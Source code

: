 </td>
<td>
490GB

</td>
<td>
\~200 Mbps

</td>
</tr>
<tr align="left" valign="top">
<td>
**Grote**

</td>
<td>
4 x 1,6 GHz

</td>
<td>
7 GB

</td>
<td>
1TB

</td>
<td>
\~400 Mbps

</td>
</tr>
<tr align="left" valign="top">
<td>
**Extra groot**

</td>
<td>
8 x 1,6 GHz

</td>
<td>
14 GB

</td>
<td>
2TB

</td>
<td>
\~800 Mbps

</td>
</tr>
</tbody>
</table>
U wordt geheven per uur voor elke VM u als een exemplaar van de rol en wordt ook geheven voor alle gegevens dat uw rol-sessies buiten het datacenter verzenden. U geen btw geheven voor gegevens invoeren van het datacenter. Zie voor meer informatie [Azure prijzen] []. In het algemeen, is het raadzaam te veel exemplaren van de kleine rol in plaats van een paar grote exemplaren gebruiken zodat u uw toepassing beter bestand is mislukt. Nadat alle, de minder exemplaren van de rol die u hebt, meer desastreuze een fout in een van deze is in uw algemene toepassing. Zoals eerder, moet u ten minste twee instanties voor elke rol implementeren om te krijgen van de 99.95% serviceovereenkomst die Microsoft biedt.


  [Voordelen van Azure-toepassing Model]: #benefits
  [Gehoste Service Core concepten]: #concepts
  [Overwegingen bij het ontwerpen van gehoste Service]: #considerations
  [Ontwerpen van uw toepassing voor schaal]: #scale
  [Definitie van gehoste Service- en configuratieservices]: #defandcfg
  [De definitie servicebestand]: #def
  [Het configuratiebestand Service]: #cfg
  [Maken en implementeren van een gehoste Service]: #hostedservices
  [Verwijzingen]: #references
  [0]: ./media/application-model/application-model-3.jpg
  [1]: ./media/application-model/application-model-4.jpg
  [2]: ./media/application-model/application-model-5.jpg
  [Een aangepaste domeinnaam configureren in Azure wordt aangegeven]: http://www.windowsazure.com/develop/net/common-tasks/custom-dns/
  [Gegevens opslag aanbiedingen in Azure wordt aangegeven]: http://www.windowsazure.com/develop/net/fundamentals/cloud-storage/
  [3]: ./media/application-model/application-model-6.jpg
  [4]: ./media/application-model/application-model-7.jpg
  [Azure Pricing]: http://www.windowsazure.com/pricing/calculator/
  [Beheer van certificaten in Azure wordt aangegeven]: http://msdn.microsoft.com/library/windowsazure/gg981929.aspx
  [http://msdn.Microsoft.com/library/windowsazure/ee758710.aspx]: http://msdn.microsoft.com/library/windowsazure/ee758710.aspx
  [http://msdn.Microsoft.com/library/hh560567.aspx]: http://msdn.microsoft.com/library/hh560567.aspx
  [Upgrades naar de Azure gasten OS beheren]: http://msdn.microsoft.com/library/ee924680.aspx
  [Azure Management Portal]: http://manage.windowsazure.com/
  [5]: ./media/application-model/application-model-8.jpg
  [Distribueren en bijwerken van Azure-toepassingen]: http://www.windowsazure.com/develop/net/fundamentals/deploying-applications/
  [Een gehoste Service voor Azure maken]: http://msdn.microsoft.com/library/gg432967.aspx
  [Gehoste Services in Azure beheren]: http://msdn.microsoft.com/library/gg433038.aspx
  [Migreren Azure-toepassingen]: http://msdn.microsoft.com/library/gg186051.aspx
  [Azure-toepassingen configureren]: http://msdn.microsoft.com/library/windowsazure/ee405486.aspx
——
◆ Brief
Faithfully reproduce all of the records, character for character.

◆ Worked solution
Source code

: </td>
<td>
490GB

</td>
<td>
\~200 Mbps

</td>
</tr>
<tr align="left" valign="top">
<td>
**Grote**

</td>
<td>
4 x 1,6 GHz

</td>
<td>
7 GB

</td>
<td>
1TB

</td>
<td>
\~400 Mbps

</td>
</tr>
<tr align="left" valign="top">
<td>
**Extra groot**

</td>
<td>
8 x 1,6 GHz

</td>
<td>
14 GB

</td>
<td>
2TB

</td>
<td>
\~800 Mbps

</td>
</tr>
</tbody>
</table>
U wordt geheven per uur voor elke VM u als een exemplaar van de rol en wordt ook geheven voor alle gegevens dat uw rol-sessies buiten het datacenter verzenden. U geen btw geheven voor gegevens invoeren van het datacenter. Zie voor meer informatie [Azure prijzen] []. In het algemeen, is het raadzaam te veel exemplaren van de kleine rol in plaats van een paar grote exemplaren gebruiken zodat u uw toepassing beter bestand is mislukt. Nadat alle, de minder exemplaren van de rol die u hebt, meer desastreuze een fout in een van deze is in uw algemene toepassing. Zoals eerder, moet u ten minste twee instanties voor elke rol implementeren om te krijgen van de 99.95% serviceovereenkomst die Microsoft biedt.


  [Voordelen van Azure-toepassing Model]: #benefits
  [Gehoste Service Core concepten]: #concepts
  [Overwegingen bij het ontwerpen van gehoste Service]: #considerations
  [Ontwerpen van uw toepassing voor schaal]: #scale
  [Definitie van gehoste Service- en configuratieservices]: #defandcfg
  [De definitie servicebestand]: #def
  [Het configuratiebestand Service]: #cfg
  [Maken en implementeren van een gehoste Service]: #hostedservices
  [Verwijzingen]: #references
  [0]: ./media/application-model/application-model-3.jpg
  [1]: ./media/application-model/application-model-4.jpg
  [2]: ./media/application-model/application-model-5.jpg
  [Een aangepaste domeinnaam configureren in Azure wordt aangegeven]: http://www.windowsazure.com/develop/net/common-tasks/custom-dns/
  [Gegevens opslag aanbiedingen in Azure wordt aangegeven]: http://www.windowsazure.com/develop/net/fundamentals/cloud-storage/
  [3]: ./media/application-model/application-model-6.jpg
  [4]: ./media/application-model/application-model-7.jpg
  [Azure Pricing]: http://www.windowsazure.com/pricing/calculator/
  [Beheer van certificaten in Azure wordt aangegeven]: http://msdn.microsoft.com/library/windowsazure/gg981929.aspx
  [http://msdn.Microsoft.com/library/windowsazure/ee758710.aspx]: http://msdn.microsoft.com/library/windowsazure/ee758710.aspx
  [http://msdn.Microsoft.com/library/hh560567.aspx]: http://msdn.microsoft.com/library/hh560567.aspx
  [Upgrades naar de Azure gasten OS beheren]: http://msdn.microsoft.com/library/ee924680.aspx
  [Azure Management Portal]: http://manage.windowsazure.com/
  [5]: ./media/application-model/application-model-8.jpg
  [Distribueren en bijwerken van Azure-toepassingen]: http://www.windowsazure.com/develop/net/fundamentals/deploying-applications/
  [Een gehoste Service voor Azure maken]: http://msdn.microsoft.com/library/gg432967.aspx
  [Gehoste Services in Azure beheren]: http://msdn.microsoft.com/library/gg433038.aspx
  [Migreren Azure-toepassingen]: http://msdn.microsoft.com/library/gg186051.aspx
  [Azure-toepassingen configureren]: http://msdn.microsoft.com/library/windowsazure/ee405486.aspx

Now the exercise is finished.